Dataset entries
---
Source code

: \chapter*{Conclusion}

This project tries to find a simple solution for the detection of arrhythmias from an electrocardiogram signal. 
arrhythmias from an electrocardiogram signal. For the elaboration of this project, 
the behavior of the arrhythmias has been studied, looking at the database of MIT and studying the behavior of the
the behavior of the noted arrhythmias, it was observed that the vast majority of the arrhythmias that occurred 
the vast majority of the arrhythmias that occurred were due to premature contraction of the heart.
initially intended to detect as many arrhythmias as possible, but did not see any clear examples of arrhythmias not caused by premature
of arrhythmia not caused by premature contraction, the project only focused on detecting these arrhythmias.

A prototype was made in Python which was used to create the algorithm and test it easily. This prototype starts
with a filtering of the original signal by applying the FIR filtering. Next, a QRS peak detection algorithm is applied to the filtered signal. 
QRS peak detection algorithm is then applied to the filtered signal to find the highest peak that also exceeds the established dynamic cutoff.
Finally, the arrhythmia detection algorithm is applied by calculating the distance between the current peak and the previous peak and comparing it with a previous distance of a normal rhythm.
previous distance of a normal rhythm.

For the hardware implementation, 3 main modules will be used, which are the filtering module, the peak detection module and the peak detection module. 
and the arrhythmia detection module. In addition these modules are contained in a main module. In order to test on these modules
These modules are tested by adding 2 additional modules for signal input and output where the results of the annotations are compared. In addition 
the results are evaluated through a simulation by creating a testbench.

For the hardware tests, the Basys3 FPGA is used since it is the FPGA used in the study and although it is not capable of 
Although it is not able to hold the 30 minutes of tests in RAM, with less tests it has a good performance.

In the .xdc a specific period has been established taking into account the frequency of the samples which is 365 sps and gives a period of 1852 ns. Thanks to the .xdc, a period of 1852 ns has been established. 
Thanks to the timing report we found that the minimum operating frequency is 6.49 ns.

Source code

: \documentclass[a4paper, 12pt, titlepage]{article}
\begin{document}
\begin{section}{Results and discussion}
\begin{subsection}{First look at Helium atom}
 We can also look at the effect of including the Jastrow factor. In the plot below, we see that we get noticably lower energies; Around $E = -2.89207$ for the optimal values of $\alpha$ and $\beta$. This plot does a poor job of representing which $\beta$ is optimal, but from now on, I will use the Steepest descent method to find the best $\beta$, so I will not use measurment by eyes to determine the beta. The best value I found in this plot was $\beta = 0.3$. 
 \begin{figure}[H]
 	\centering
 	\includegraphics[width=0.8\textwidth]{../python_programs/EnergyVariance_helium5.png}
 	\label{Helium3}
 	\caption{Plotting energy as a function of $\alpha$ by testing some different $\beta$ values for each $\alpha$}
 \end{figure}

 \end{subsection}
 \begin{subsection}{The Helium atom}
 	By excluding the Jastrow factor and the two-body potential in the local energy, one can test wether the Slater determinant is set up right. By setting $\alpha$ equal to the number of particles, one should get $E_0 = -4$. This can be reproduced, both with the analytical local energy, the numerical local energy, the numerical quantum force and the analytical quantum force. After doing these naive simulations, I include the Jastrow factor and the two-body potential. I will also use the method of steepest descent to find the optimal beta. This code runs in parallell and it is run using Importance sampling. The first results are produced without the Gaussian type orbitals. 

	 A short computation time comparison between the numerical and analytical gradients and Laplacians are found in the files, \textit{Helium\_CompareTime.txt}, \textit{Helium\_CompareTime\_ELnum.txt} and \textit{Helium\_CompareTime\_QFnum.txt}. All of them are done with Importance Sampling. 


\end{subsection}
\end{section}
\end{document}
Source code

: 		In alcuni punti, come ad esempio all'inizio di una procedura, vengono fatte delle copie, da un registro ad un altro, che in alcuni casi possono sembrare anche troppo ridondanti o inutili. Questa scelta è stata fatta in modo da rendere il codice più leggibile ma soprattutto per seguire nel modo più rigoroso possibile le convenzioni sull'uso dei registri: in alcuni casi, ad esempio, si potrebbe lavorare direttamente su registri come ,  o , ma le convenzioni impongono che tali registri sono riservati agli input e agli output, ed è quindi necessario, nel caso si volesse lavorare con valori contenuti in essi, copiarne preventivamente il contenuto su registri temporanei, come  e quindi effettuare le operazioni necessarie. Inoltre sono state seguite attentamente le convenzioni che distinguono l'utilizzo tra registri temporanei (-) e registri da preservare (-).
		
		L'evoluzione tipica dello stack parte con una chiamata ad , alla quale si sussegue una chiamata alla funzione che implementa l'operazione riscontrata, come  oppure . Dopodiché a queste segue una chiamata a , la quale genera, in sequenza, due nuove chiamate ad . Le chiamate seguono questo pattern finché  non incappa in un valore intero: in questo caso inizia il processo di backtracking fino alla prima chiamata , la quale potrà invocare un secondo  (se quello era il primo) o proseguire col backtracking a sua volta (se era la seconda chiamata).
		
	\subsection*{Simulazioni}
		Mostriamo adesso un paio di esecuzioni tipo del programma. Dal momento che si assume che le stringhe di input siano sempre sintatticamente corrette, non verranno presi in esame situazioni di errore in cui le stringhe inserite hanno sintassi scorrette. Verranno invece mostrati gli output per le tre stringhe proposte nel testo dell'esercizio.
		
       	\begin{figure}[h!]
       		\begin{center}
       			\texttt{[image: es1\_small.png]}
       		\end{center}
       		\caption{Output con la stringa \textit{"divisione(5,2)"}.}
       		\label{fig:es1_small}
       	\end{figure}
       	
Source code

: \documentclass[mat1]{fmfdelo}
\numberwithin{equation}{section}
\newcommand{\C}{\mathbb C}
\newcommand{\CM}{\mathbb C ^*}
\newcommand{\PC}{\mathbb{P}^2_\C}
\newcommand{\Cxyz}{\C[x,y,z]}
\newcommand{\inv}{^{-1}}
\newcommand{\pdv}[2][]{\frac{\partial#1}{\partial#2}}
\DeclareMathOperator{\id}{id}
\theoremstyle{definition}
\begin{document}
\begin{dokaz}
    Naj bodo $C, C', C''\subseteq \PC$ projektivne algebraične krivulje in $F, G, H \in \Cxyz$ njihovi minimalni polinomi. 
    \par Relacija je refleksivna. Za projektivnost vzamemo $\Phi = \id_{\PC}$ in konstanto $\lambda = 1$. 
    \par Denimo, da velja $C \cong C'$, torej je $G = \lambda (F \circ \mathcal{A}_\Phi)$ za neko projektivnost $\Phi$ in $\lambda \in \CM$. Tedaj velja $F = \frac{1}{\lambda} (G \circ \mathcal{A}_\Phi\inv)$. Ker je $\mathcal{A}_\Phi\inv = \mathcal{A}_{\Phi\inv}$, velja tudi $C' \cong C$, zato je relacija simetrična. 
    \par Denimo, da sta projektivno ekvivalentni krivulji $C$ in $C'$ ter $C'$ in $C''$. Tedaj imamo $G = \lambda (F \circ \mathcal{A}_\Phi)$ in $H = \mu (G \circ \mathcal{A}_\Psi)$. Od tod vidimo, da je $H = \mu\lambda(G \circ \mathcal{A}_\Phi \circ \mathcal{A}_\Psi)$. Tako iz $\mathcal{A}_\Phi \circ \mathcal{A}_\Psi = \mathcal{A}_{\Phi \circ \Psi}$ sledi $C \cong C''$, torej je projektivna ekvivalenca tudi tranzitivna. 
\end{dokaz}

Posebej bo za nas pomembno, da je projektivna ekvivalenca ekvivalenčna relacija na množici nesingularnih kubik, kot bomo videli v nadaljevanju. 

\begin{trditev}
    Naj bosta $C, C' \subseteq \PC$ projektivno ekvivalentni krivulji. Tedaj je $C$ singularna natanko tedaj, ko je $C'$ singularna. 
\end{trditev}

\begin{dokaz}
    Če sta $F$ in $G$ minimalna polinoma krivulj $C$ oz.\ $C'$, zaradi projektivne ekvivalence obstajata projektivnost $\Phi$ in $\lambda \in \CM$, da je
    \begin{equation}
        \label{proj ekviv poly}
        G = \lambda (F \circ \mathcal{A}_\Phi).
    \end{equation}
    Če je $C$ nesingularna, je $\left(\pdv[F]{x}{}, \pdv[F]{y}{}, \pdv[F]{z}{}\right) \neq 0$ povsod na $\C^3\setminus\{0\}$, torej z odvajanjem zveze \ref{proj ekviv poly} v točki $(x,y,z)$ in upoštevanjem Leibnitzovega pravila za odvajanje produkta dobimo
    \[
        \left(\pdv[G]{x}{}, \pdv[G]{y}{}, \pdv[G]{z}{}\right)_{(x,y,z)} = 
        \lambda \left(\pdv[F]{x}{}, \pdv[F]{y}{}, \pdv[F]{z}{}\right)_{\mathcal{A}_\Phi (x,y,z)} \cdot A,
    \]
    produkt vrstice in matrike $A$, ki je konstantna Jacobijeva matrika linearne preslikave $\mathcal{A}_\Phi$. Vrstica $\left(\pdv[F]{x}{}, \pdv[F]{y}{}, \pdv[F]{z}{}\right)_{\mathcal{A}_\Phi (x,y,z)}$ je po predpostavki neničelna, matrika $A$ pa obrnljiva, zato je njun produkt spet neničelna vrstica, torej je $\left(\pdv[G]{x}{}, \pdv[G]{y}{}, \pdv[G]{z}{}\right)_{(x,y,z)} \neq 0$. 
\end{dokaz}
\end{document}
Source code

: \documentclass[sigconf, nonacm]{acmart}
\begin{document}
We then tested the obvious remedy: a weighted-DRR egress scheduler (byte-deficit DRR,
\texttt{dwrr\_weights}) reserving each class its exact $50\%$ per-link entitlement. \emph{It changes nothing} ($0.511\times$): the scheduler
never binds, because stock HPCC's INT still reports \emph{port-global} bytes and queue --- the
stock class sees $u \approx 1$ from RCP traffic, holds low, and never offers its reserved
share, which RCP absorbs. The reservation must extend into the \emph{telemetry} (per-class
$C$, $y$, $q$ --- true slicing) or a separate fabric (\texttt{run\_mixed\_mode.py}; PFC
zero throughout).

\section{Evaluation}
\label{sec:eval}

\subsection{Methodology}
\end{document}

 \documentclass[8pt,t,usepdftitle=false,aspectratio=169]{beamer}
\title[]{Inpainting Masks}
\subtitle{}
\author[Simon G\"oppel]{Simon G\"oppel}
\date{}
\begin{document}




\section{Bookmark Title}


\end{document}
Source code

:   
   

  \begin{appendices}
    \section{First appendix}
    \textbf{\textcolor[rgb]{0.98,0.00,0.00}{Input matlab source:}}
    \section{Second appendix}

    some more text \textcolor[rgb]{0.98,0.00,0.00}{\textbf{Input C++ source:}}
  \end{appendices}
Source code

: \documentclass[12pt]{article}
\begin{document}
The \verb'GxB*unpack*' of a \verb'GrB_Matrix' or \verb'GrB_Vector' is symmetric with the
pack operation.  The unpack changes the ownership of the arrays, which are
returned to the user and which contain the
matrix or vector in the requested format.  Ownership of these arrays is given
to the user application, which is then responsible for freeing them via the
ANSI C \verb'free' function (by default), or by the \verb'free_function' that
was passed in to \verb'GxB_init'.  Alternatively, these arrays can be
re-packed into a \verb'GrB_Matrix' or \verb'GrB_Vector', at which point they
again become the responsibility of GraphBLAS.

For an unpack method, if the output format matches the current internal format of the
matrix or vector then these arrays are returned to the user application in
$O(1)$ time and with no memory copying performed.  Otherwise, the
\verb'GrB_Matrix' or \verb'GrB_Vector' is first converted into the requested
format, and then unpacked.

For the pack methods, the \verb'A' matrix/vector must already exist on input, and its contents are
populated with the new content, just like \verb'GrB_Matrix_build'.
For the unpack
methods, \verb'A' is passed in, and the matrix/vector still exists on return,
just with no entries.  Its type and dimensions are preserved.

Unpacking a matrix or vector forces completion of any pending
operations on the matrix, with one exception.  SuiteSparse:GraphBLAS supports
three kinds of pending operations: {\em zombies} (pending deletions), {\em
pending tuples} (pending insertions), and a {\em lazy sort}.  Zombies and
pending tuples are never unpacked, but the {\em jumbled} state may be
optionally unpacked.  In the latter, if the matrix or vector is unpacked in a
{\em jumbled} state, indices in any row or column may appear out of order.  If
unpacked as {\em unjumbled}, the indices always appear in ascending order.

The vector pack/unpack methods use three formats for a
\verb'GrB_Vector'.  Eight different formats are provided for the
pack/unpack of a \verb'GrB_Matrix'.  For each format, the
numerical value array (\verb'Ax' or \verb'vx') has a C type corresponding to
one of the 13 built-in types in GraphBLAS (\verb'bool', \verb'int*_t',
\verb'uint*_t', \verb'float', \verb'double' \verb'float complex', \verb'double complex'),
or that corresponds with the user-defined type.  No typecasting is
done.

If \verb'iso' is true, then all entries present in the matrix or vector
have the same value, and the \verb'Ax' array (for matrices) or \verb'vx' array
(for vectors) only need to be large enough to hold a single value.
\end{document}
---
TASK OBJECTIVE:
Where does "them" occur in the data? Copy each line that has it.

EXERCISE OUTPUT:
	 A short computation time comparison between the numerical and analytical gradients and Laplacians are found in the files, \textit{Helium\_CompareTime.txt}, \textit{Helium\_CompareTime\_ELnum.txt} and \textit{Helium\_CompareTime\_QFnum.txt}. All of them are done with Importance Sampling. 
to the user application, which is then responsible for freeing them via the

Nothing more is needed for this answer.